Cæsar enumerates very particularly the great forces which were levied at Belgium to oppose his conquests, and makes them amount to 208,000. These were not the whole people able to bear arms in Belgium; for the same historian tells us that the Bellovaci could have brought a hundred thousand men into the field, though they engaged only for sixty. Taking the whole, therefore, in this proportion of ten to six, the sum of fighting men in all the states of Belgium was about 350,000; all the inhabitants a million and a half. And Belgium being about the fourth of Gaul, that country might contain six millions, which is not the third of its present inhabitants.[96] We are informed by Cæsar that the Gauls had no fixed property in land; but that the chieftains, when any death happened in a family, made a new division of all the lands among the several members of the family. This is the custom of Tanistry, which so long prevailed in {p168} Ireland, and which retained that country in a state of misery, barbarism, and desolation.
The ancient Helvetia was 250 miles in length and 180 in breadth, according to the same author, yet contained only 360,000 inhabitants. The Canton of Berne alone has at present as many people.
After this computation of Appian and Diodorus Siculus, I know not whether I dare affirm that the modern Dutch are more numerous than the ancient Batavi.
Spain is decayed from what it was three centuries ago; but if we step backward two thousand years and consider the restless, turbulent, unsettled condition of its inhabitants, we may probably be inclined to think that it is now much more populous. Many Spaniards killed themselves when deprived of their arms by the Romans. It appears from Plutarch that robbery and plunder were esteemed honourable among the Spaniards. Hirtius represents in the same light the situation of that country in Cæsar’s time, and he says that every man was obliged to live in castles and walled towns for his security. It was not till its final conquest under Augustus that these disorders were repressed. The account which Strabo and Justin give of Spain corresponds exactly with those above mentioned. How much therefore must it diminish from our idea of the populousness of antiquity when we find that Cicero, comparing Italy, Africa, Gaul, Greece, and Spain, mentions the great number of inhabitants as the peculiar circumstance which rendered this latter country formidable.[97]
Italy, it is probable however, has decayed; but how many great cities does it still contain? Venice, Genoa, Pavia, Turin, Milan, Naples, Florence, Leghorn, which either {p169} subsisted not in ancient times, or were then very inconsiderable. If we reflect on this, we shall not be apt to carry matters to so great an extreme as is usual with regard to this subject.

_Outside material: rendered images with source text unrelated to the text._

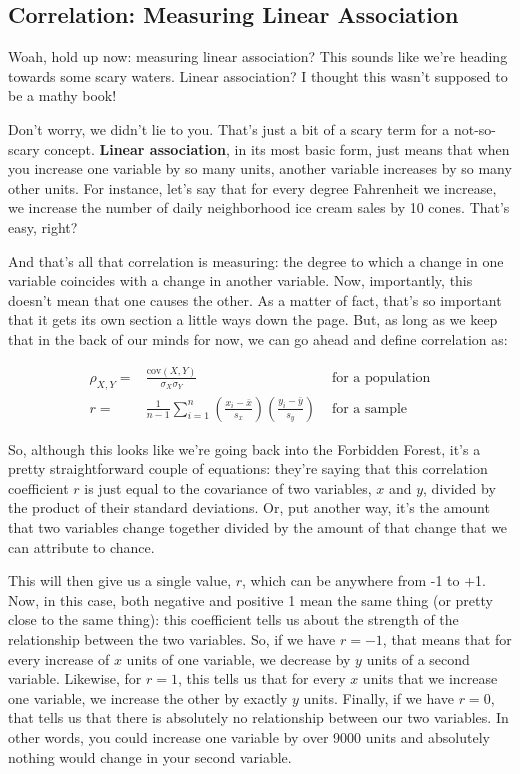 \subsection{Correlation: Measuring Linear Association}
Woah, hold up now: measuring linear association? This sounds like we're heading towards some scary waters. Linear association? I thought this wasn't supposed to be a mathy book!

Don't worry, we didn't lie to you. That's just a bit of a scary term for a not-so-scary concept. \textbf{Linear association}, in its most basic form, just means that when you increase one variable by so many units, another variable increases by so many other units. For instance, let's say that for every degree Fahrenheit we increase, we increase the number of daily neighborhood ice cream sales by 10 cones. That's easy, right?

And that's all that correlation is measuring: the degree to which a change in one variable coincides with a change in another variable. Now, importantly, this doesn't mean that one causes the other. As a matter of fact, that's so important that it gets its own section a little ways down the page. But, as long as we keep that in the back of our minds for now, we can go ahead and define correlation as:

\begin{eqnarray}
\rho_{X,Y} =& \frac{\text{cov}(X,Y)}{\sigma_X\sigma_Y} &\text{ for a population} \\
r=& \frac{1}{n-1}\sum_{i=1}^n\left(\frac{x_i-\bar{x}}{s_x}\right)\left(\frac{y_i-\bar{y}}{s_y}\right) &\text{ for a sample}
\end{eqnarray}

So, although this looks like we're going back into the Forbidden Forest, it's a pretty straightforward couple of equations: they're saying that this correlation coefficient \(r\) is just equal to the covariance of two variables, \(x\) and \(y\), divided by the product of their standard deviations. Or, put another way, it's the amount that two variables change together divided by the amount of that change that we can attribute to chance.

This will then give us a single value, \(r\), which can be anywhere from -1 to +1. Now, in this case, both negative and positive 1 mean the same thing (or pretty close to the same thing): this coefficient tells us about the strength of the relationship between the two variables. So, if we have \(r=-1\), that means that for every increase of \(x\) units of one variable, we decrease by \(y\) units of a second variable. Likewise, for \(r=1\), this tells us that for every \(x\) units that we increase one variable, we increase the other by exactly \(y\) units. Finally, if we have \(r=0\), that tells us that there is absolutely no relationship between our two variables. In other words, you could increase one variable by over 9000 units and absolutely nothing would change in your second variable.

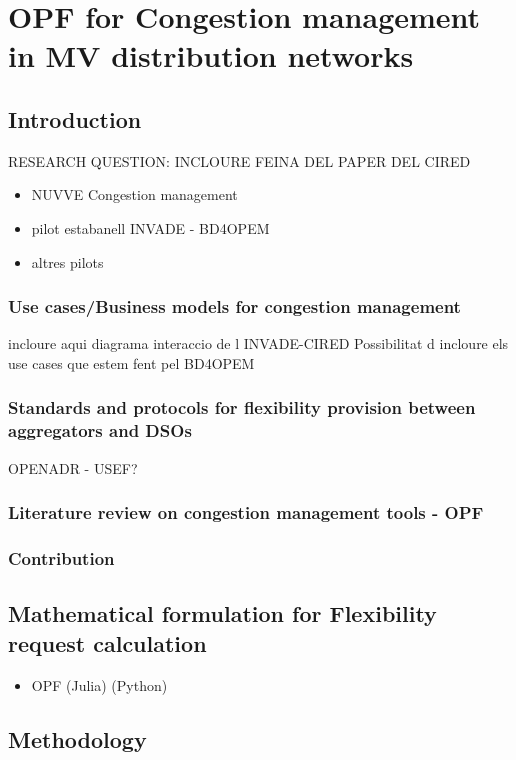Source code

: \chapter{OPF for Congestion management in MV distribution networks}
\label{ChapterOPFDSO}

\section{Introduction}
RESEARCH QUESTION: INCLOURE FEINA DEL PAPER DEL CIRED
\begin{itemize}
\item NUVVE Congestion management
\item pilot estabanell INVADE - BD4OPEM 
\item altres pilots
\end{itemize}

\subsection{Use cases/Business models for congestion management}
incloure aqui diagrama interaccio de l INVADE-CIRED
Possibilitat d incloure els use cases que estem fent pel BD4OPEM 

\subsection{Standards and protocols for flexibility provision between aggregators and DSOs}
OPENADR - USEF? 
\subsection{Literature review on congestion management tools - OPF}
\subsection{Contribution}


\section{Mathematical formulation for Flexibility request calculation}
\begin{itemize}
	\item OPF (Julia) (Python)
\end{itemize}

\section{Methodology}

When the Roman authors complain that Italy, which formerly exported corn, became dependent on all the provinces for its daily bread, they never ascribe this alteration to the increase of its inhabitants, but to the neglect of tillage and agriculture. A natural effect of that pernicious practice of importing corn in order to distribute it gratis among the Roman citizens, and a very bad means of multiplying the inhabitants of any country.[98] The sportula, so much talked of by Martial and Juvenal, being presents regularly made by the great lords to their smaller clients, must have had a like tendency to produce idleness, debauchery, and a continual decay among the people. The parish-rates have at present the same bad consequences in England.
Were I to assign a period when I imagine this part of the world might possibly contain more inhabitants than at present, I should pitch upon the age of Trajan and the Antonines, the great extent of the Roman Empire being then civilized and cultivated, settled almost in a profound peace both foreign and domestic, and living under the same regular police and government.[99] But we are told that all {p170} extensive governments, especially absolute monarchies, are destructive to population, and contain a secret vice and poison, which destroy the effect of all these promising appearances. To confirm this, there is a passage cited from Plutarch, which being somewhat singular, we shall here examine it.
That author, endeavouring to account for the silence of many of the oracles, says that it may be ascribed to the present desolation of the world, proceeding from former wars and factions, which common calamity, he adds, has fallen heavier upon Greece than on any other country; insomuch that the whole could scarce at present furnish three thousand warriors, a number which, in the time of the Median War, were supplied by the single city of Megara. The gods, therefore, who affect works of dignity and importance, have suppressed many of their oracles, and deign not to use so many interpreters of their will to so diminutive a people. {p171}
I must confess that this passage contains so many difficulties that I know not what to make of it. You may observe that Plutarch assigns for a cause of the decay of mankind not the extensive dominion of the Romans, but the former wars and factions of the several nations, all which were quieted by the Roman arms. Plutarch’s reasoning, therefore, is directly contrary to the inference which is drawn from the fact he advances.
Polybius supposes that Greece had become more prosperous and flourishing after the establishment of the Roman yoke;[100] and though that historian wrote before these {p172} conquerors had degenerated from being the patrons to be the plunderers of mankind, yet as we find from Tacitus that the severity of the emperors afterwards checked the licence of the governors, we have no reason to think that extensive monarchy so destructive as it is so often represented.